Ein Truck biegt an einer Kreuzung links ab und nimmt einem geradeaus fahrenden Fahrzeug die Vorfahrt. Soweit erst einmal ein statistisch gesehen relativ häufiger Vorfall. In diesem Fall war das Fahrzeug ein Tesla Model S im ‘Autopilot’ Modus. Das bedeutet, dass das Fahrzeug selbst die Längs- und Querführung übernommen hat (Lenken & Gas/Bremse).

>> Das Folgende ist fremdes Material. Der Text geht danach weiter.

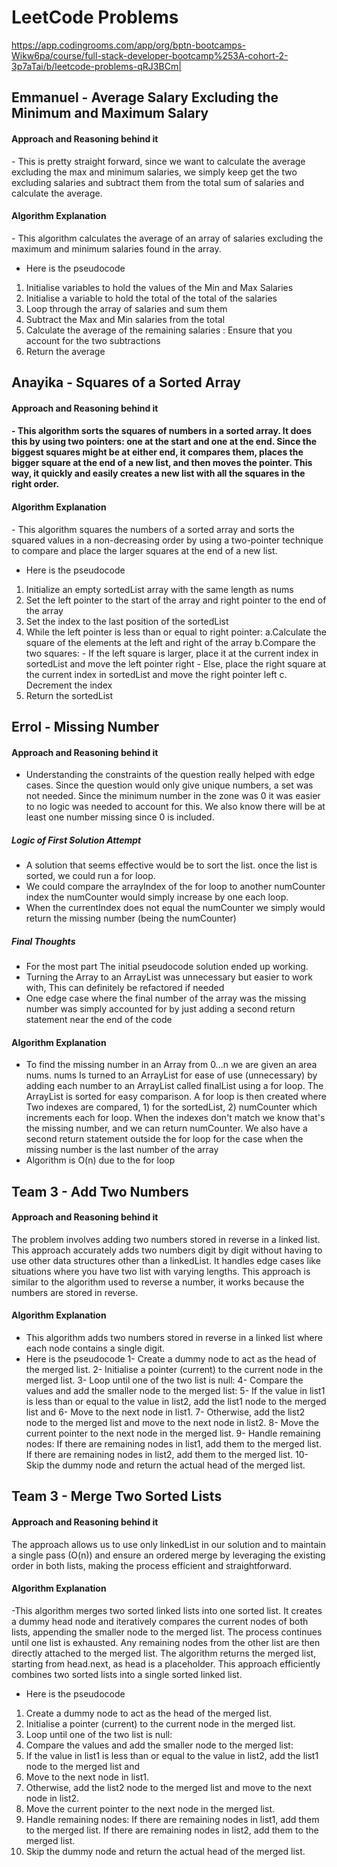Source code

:# LeetCode Problems

https://app.codingrooms.com/app/org/bptn-bootcamps-Wikw6pa/course/full-stack-developer-bootcamp%253A-cohort-2-3p7aTai/b/leetcode-problems-qRJ3BCm|

## Emmanuel - Average Salary Excluding the Minimum and Maximum Salary

<h4> Approach and Reasoning behind it </h4>
- This is pretty straight forward, since we want to calculate the average excluding the max and minimum salaries, we simply keep get the two excluding salaries and subtract them from the total sum of salaries and calculate the average.
<h4> Algorithm Explanation </h4>
- This algorithm calculates the average of an array of salaries excluding the maximum and minimum salaries found in the array. 

- Here is the pseudocode
1. Initialise variables to hold the values of the Min and Max Salaries
2. Initialise a variable to hold the total of the total of the salaries
3. Loop through the array of salaries and sum them
4. Subtract the Max and Min salaries from the total
5. Calculate the average of the remaining salaries : Ensure that you account for the two subtractions
6. Return the average

## Anayika - Squares of a Sorted Array

<h4> Approach and Reasoning behind it <h4/>
- This algorithm sorts the squares of numbers in a sorted array. It does this by using two pointers: one at the start and one at the end. Since the biggest squares might be at either end, it compares them, places the bigger square at the end of a new list, and then moves the pointer. This way, it quickly and easily creates a new list with all the squares in the right order.
<h4> Algorithm Explanation </h4>
- This algorithm squares the numbers of a sorted array and sorts the squared values in a non-decreasing order by using a two-pointer technique to compare and place the larger squares at the end of a new list.

- Here is the pseudocode	
1. Initialize an empty sortedList array with the same length as nums
2. Set the left pointer to the start of the array and right pointer to the end of the array
3. Set the index to the last position of the sortedList
4. While the left pointer is less than or equal to right pointer:
     a.Calculate the square of the elements at the left and right of the array
     b.Compare the two squares:
     	- If the left square is larger, place it at the current index in sortedList and move the left pointer right
         - Else, place the right square at the current index in sortedList and move the right pointer left
    c. Decrement the index
5. Return the sortedList

## Errol - Missing Number
#### Approach and Reasoning behind it
- Understanding the constraints of the question really helped with edge cases. Since the question would only give unique numbers, a set was not needed. Since the minimum number in the zone was 0 it was easier to no logic was needed to account for this. We also know there will be at least one number missing since 0 is included.
##### Logic of First Solution Attempt
- A solution that seems effective would be to sort the list. once the list is sorted, we could run a for loop. 
- We could compare the arrayIndex of the for loop to another numCounter index the numCounter would simply increase by one each loop. 
- When the currentIndex does not equal the numCounter we simply would return the missing number (being the numCounter)
 
##### Final Thoughts
- For the most part The initial pseudocode solution ended up working. 
- Turning the Array to an ArrayList was unnecessary but easier to work with, This can definitely be refactored if needed
- One edge case where the final number of the array was the missing number was simply accounted for by just  adding a second return statement near the end of the code

#### Algorithm Explanation
- To find the missing number in an Array from 0...n we are given an area nums. nums Is turned to an ArrayList for ease of use (unnecessary) by adding each number to an ArrayList called finalList using a for loop. The ArrayList is sorted for easy comparison. A for loop is then created where Two indexes are compared, 1) for the sortedList, 2)  numCounter which increments each for loop. When the indexes don't match we know that's the missing number, and we can return numCounter. We also have a second return statement outside the for loop for the case when the missing number is the last number of the array
- Algorithm is O(n) due to the for loop

## Team 3 - Add Two Numbers
<h4> Approach and Reasoning behind it </h4>
The problem involves adding two numbers stored in reverse in a linked list. This approach accurately adds two numbers digit by digit without having to use other data structures other than a linkedList. It handles edge cases like situations where you have two list with varying lengths. This approach is similar to the algorithm used to reverse a number, it works because the numbers are stored in reverse.

#### Algorithm Explanation
- This algorithm adds two numbers stored in reverse in a linked list where each node contains a single digit.
- Here is the pseudocode
1- Create a dummy node to act as the head of the merged list.
2- Initialise a pointer (current) to the current node in the merged list.
3- Loop until one of the two list  is null:
4- Compare the values and add the smaller node to the merged list:
5- If the value in list1 is less than or equal to the value in list2, add the list1 node to the merged list and 6- Move to the next node in list1.
7- Otherwise, add the list2 node to the merged list and move to the next node in list2.
8- Move the current pointer to the next node in the merged list.
9- Handle remaining nodes:
If there are remaining nodes in list1, add them to the merged list.
If there are remaining nodes in list2, add them to the merged list.
10- Skip the dummy node and return the actual head of the merged list.

## Team 3 - Merge Two Sorted Lists
<h4> Approach and Reasoning behind it </h4>
The approach allows us to use only linkedList in our solution and to maintain a single pass (O(n)) and ensure an ordered merge by leveraging the existing order in both lists, making the process efficient and straightforward.

#### Algorithm Explanation
-This algorithm merges two sorted linked lists into one sorted list. It creates a dummy head node and iteratively compares the current nodes of both lists, appending the smaller node to the merged list. The process continues until one list is exhausted. Any remaining nodes from the other list are then directly attached to the merged list. The algorithm returns the merged list, starting from head.next, as head is a placeholder. This approach efficiently combines two sorted lists into a single sorted linked list.

- Here is the pseudocode
1. Create a dummy node to act as the head of the merged list.
2. Initialise a pointer (current) to the current node in the merged list.
3. Loop until one of the two list  is null:
4. Compare the values and add the smaller node to the merged list:
5. If the value in list1 is less than or equal to the value in list2, add the list1 node to the merged list and
6. Move to the next node in list1.
7. Otherwise, add the list2 node to the merged list and move to the next node in list2.
8. Move the current pointer to the next node in the merged list.
9. Handle remaining nodes:
	If there are remaining nodes in list1, add them to the merged list.
	If there are remaining nodes in list2, add them to the merged list.
10. Skip the dummy node and return the actual head of the merged list.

Die Software wird von Tesla unter Realbedingungen ‘beim Kunden’ getestet, sie ist ausdrücklich als Beta Version verfügbar, das bedeutet der Kunde darf sich nicht auf die Fehlerfreiheit verlassen, denn er hat eingewilligt sie als Testfahrer zu nutzen. Mutig von Tesla, deutsche Hersteller haben sich dagegen entschieden, wenngleich sie technisch auch so weit wären.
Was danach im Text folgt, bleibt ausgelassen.